I am not even sure I want to know what the last coffee made by this machine tasted like, or if the drinker survived it&#8230;

With that experience out of the way. All other the parts were cleaned. With the new seals and the new sight glass protector ready as well, I put everything back together and added grease where needed. Unfortunatley no buffing, so no polished piston. But still alot better than what I started with.















Assembly complete, it was time to switch the machine on.









It didn't blow up on me, so that's something, but there are still a few things left to do:

- Restore/replace the handles and knobs. The steam assembly in general was in a bit of a state and needed a fair amount of grease and adjustment to move smoothly again (once again, cheers for the guidance Jim).

- When hot, the boiler rotates, so its time to get the oil wrench on order and sort that out when I can.

- The wiring most likely needs an update. I replaced one of the connections, but given I may just take the base apart to redo all the seals etc and tighten things up. I might change all the connectors while I am at it. Especially as I think they are still the original ones.

When will I get around to doing it? No idea, depends where work takes me, so stayed tuned for another update at some point


----------



## jimbojohn55 (Jan 15, 2016)

A great restoration - and a candidate for crusty piston of the year award ?


----------



## VivaLaTank (May 28, 2018)

jimbojohn55 said:


> A great restoration - and a candidate for crusty piston of the year award ?


 Aha definitely one for me to enter!


----------



## MildredM (Feb 13, 2017)

Absolutely cruddy piston award - you'd hardly have needed to add ANY coffee with all that gunk, just squeeze some hot water through and there you go ?

Loved seeing the before and after pics. Fantastic, and well done!


----------



## joey24dirt (Jan 28, 2017)

Congrats on your first thread, and what a way to make an entry. Machine looks great, and I'm sure we can work our way through the twisty boiler issue together 

Sent from my iPhone using Tapatalk


----------



## Nicknak (Aug 10, 2018)

@VivaLaTank Were you at the lever day ? Croydon area ? I have various tools for the job I could lend you .. If you are indeed who I think you are .....


----------



## VivaLaTank (May 28, 2018)

MildredM said:


> Absolutely cruddy piston award - you'd hardly have needed to add ANY coffee with all that gunk, just squeeze some hot water through and there you go ?
> 
> Loved seeing the before and after pics.
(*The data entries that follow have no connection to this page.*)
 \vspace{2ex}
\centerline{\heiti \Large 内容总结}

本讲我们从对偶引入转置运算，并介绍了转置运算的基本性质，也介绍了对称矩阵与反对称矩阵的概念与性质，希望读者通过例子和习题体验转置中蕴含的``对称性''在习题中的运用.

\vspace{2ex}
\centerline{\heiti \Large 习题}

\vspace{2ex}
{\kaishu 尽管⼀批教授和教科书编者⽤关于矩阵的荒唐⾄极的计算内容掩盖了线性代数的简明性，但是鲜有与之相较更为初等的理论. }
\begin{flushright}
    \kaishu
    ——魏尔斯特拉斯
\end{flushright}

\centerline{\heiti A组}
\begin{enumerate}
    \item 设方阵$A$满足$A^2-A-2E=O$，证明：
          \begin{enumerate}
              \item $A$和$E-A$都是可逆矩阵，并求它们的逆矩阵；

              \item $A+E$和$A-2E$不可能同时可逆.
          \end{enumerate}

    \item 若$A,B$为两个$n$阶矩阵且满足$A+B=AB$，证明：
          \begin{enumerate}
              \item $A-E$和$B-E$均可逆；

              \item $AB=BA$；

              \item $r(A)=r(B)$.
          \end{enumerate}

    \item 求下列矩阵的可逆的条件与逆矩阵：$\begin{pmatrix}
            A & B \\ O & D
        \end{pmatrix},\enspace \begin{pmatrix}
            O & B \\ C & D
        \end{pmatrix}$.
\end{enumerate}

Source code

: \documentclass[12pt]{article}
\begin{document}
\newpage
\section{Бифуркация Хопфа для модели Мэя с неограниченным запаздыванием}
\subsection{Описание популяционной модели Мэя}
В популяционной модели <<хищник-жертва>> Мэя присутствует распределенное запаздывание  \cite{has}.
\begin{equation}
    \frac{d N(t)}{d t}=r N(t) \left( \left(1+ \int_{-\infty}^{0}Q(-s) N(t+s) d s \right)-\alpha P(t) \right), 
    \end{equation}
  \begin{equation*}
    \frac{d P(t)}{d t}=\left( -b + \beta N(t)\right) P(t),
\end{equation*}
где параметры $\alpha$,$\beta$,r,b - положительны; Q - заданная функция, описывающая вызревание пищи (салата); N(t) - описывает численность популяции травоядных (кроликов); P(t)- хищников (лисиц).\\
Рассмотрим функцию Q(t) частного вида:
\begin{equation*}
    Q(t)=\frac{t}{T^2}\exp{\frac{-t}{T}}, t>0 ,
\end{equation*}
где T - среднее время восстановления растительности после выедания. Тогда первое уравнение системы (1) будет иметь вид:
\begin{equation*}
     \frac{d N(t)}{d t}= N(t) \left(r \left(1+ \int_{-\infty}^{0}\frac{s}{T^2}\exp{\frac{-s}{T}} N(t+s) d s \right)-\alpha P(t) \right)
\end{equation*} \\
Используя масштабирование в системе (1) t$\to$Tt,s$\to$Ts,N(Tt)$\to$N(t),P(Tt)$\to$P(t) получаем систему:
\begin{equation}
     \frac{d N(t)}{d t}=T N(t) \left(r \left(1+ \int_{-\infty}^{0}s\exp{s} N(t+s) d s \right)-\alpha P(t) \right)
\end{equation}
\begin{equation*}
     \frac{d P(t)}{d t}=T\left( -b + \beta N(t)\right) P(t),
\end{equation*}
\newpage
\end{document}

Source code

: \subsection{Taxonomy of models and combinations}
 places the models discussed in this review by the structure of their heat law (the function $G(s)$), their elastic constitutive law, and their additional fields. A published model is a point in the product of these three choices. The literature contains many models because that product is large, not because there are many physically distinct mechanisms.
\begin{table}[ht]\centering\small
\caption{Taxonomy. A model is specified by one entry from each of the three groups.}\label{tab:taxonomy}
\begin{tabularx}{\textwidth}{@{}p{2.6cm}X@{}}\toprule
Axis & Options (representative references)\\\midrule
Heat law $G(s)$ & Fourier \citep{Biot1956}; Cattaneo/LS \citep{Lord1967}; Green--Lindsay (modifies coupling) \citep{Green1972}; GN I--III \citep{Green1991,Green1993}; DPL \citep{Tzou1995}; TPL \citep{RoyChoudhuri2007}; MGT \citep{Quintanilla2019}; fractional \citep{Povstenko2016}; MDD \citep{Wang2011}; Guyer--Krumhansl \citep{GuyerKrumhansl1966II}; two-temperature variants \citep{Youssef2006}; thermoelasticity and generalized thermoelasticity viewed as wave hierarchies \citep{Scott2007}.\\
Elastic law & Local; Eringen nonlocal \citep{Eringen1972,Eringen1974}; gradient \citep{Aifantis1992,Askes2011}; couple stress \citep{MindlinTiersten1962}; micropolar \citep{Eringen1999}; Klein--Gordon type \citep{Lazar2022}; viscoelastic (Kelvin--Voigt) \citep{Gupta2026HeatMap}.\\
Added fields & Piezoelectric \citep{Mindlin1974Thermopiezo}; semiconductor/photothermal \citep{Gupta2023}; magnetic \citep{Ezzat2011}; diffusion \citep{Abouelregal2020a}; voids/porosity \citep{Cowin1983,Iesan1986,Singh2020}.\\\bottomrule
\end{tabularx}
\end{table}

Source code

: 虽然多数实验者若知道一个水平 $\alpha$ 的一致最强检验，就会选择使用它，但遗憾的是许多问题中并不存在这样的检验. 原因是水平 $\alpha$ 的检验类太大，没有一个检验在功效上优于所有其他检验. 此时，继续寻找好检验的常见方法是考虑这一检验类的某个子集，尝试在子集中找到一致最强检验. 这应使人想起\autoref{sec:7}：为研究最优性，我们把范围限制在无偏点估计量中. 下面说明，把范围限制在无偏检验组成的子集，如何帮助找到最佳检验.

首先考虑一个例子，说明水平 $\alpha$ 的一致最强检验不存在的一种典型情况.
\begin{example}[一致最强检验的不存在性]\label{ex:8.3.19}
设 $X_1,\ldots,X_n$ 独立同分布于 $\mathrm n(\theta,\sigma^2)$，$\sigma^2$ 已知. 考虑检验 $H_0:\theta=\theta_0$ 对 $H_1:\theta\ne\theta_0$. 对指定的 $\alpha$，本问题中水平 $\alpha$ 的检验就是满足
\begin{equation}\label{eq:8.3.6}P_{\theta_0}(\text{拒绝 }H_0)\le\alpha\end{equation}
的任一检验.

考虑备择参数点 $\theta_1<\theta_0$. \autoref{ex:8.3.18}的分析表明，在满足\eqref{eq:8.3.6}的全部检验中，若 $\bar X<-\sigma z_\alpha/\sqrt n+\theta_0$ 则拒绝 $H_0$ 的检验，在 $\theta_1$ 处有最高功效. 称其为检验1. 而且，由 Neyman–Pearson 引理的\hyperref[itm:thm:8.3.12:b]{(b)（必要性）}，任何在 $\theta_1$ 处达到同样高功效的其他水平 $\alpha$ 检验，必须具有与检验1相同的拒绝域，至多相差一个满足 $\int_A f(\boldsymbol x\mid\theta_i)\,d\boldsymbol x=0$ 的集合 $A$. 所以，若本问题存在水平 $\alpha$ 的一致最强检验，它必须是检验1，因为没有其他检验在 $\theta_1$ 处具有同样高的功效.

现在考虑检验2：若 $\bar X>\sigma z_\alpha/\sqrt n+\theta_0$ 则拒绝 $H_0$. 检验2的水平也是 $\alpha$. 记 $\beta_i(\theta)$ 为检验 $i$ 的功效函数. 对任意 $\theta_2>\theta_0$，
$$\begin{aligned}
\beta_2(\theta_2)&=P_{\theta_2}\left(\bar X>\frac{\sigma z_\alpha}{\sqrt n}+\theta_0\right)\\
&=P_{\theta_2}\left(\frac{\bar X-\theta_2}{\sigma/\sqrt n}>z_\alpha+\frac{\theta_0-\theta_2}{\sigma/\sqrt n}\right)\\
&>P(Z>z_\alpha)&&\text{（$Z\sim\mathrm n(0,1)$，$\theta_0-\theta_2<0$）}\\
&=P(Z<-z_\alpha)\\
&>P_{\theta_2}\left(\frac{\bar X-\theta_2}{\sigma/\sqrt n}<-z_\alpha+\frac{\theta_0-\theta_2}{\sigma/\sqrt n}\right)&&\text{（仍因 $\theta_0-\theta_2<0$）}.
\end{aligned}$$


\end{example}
Fantastic, and well done!


 Haha almost makes me wish I gave that a go... ?



joey24dirt said:


> Congrats on your first thread, and what a way to make an entry. Machine looks great, and I'm sure we can work our way through the twisty boiler issue together
> 
> 
> 
> ...


 Cheers mate! I will make sure that you go first ?



Nicknak said:


> @VivaLaTank We're you at the lever day ? Croydon area ? I have various tools for the job I could lend you .. If you are indeed who I think you are .....


 Yep that was me ? Thank you for the offer! I will definitely bare that I mind. Fortunately I was speaking to my mum this evening and shes certain my grandad actually has an oil wrench in his shed. Which is great as that is the only thing that I dont have currently ?


----------



## Nicknak (Aug 10, 2018)

VivaLaTank said:


> Haha almost makes me wish I gave that a go... ?
> 
> Cheers mate! I will make sure that you go first ?
> 
> Yep that was me ? Thank you for the offer! I will definitely bare that I mind. Fortunately I was speaking to my mum this evening and shes certain my grandad actually has an oil wrench in his shed. Which is great as that is the only thing that I dont have currently ?


 The size of you , you should be able to tighten it by hand ?


----------



## VivaLaTank (May 28, 2018)

So, about time I resurrect this thread with an update.

Firstly I ended up replacing all the boiler gaskets, the old ones were absolutely cooked and not to mention in pieces. I continued by updating the wiring connections. A reassemble (with the help of the trusty oil wrench) and everything looks and feels a little nicer. Also, no twisting base so far...









I must admit, when comparing to my other machine, this is one that has clearly seen a lot more use, and much less maintenance in its lifetime. However, pretty happy to now have it up and running alongside the other machine.


----------



## jimbojohn55 (Jan 15, 2016)

Looks great ?


----------



## coffeechap (Apr 5, 2012)

Nice work looks much tidier niw


----------



## VivaLaTank (May 28, 2018)

jimbojohn55 said:


> Looks great ?





coffeechap said:


> Nice work looks much tidier niw


 Thanks guys! 

Reckon the only thing that needs work moving forward is the steam wand itself. But I rarely steam milk anyway.


----------



## MediumRoastSteam (Jul 7, 2015)

VivaLaTank said:


> Thanks guys!
> Reckon the only thing that needs work moving forward is the steam wand itself. But I rarely steam milk anyway.


Good work!

Have you tried swapping the steam arms around to see if the angle gets better?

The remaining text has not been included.